MSTP review - part.1
Putting it to context: Why the need for MSTP?
Historically STP as defined by 802.1D was created to circumvent bridging loops, the protocol as defined considers one instance to wich all defined VLANs are mapped which results on a poor utilisation of resources in a redundant topologies. Cisco introduced PVST which enhanced the previous standard by first running over ISL and after PVST+ which added compatibility for Dot1q.
The issue with the proposition made by Cisco is that we started with One ring to rule them all (aka 802.1D) to a perfect state of fairness with One STP instance for each VLAN. Even if it permits an amazing freedom for tweaking paths, it is not simple at big scale and the resource needed for maintainin' all that instances is considerable.
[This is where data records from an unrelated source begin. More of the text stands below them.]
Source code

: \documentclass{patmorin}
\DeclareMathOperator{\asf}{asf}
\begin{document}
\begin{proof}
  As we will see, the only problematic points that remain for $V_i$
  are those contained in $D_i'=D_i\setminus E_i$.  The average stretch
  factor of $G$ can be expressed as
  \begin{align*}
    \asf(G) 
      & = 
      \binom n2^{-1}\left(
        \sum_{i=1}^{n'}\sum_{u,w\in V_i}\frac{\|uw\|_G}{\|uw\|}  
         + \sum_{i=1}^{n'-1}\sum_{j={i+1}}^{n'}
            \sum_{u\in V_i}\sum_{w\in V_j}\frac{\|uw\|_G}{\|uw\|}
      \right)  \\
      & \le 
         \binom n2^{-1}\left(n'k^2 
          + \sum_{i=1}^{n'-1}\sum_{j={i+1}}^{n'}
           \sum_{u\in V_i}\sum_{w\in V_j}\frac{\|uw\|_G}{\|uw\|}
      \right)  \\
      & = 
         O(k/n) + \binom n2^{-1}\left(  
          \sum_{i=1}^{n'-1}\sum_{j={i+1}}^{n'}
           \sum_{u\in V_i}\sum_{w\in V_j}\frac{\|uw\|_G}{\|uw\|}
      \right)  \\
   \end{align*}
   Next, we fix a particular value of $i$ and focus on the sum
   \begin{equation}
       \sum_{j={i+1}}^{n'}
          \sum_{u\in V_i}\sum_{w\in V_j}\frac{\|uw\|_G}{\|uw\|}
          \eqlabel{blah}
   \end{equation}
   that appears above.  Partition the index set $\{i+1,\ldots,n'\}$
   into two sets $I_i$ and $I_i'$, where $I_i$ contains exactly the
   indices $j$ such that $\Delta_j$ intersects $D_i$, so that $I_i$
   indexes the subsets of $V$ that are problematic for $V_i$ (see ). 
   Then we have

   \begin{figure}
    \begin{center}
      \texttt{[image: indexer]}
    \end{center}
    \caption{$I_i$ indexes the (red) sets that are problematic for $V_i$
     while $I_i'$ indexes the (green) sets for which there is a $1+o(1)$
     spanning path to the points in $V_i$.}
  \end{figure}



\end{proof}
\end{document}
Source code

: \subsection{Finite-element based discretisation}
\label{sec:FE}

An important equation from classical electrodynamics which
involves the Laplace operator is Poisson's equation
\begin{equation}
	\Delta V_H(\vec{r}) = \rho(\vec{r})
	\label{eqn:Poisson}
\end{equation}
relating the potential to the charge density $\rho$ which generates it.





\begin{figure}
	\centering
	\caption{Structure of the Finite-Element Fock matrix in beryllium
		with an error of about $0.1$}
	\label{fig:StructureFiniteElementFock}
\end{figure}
To make an emphasis on the overkill aspect of it, let's say we have a network of 3 switches, the possible logical topologies in a fully-meshed network is n**(n-2) (multiple links between two switches are not considered for simplicity :)) which gives us 3 possible topologies. If we had 20 VLANs, PVST/PVST+ RPVST would create 20 instances where 17 of them are obviously redundant. (more on STP, Kirchhoff's matrix tree generalization and Cayley's formula).
Cisco introduced MISTP (Multiple Instance Spanning Tree) where the idea was to abstract the VLANs using Instances. The idea is that, the instance will behave as a container for a set or range of VLANs. This concepte made its way to standardization and here we are with MSTP (IEEE 802.1s).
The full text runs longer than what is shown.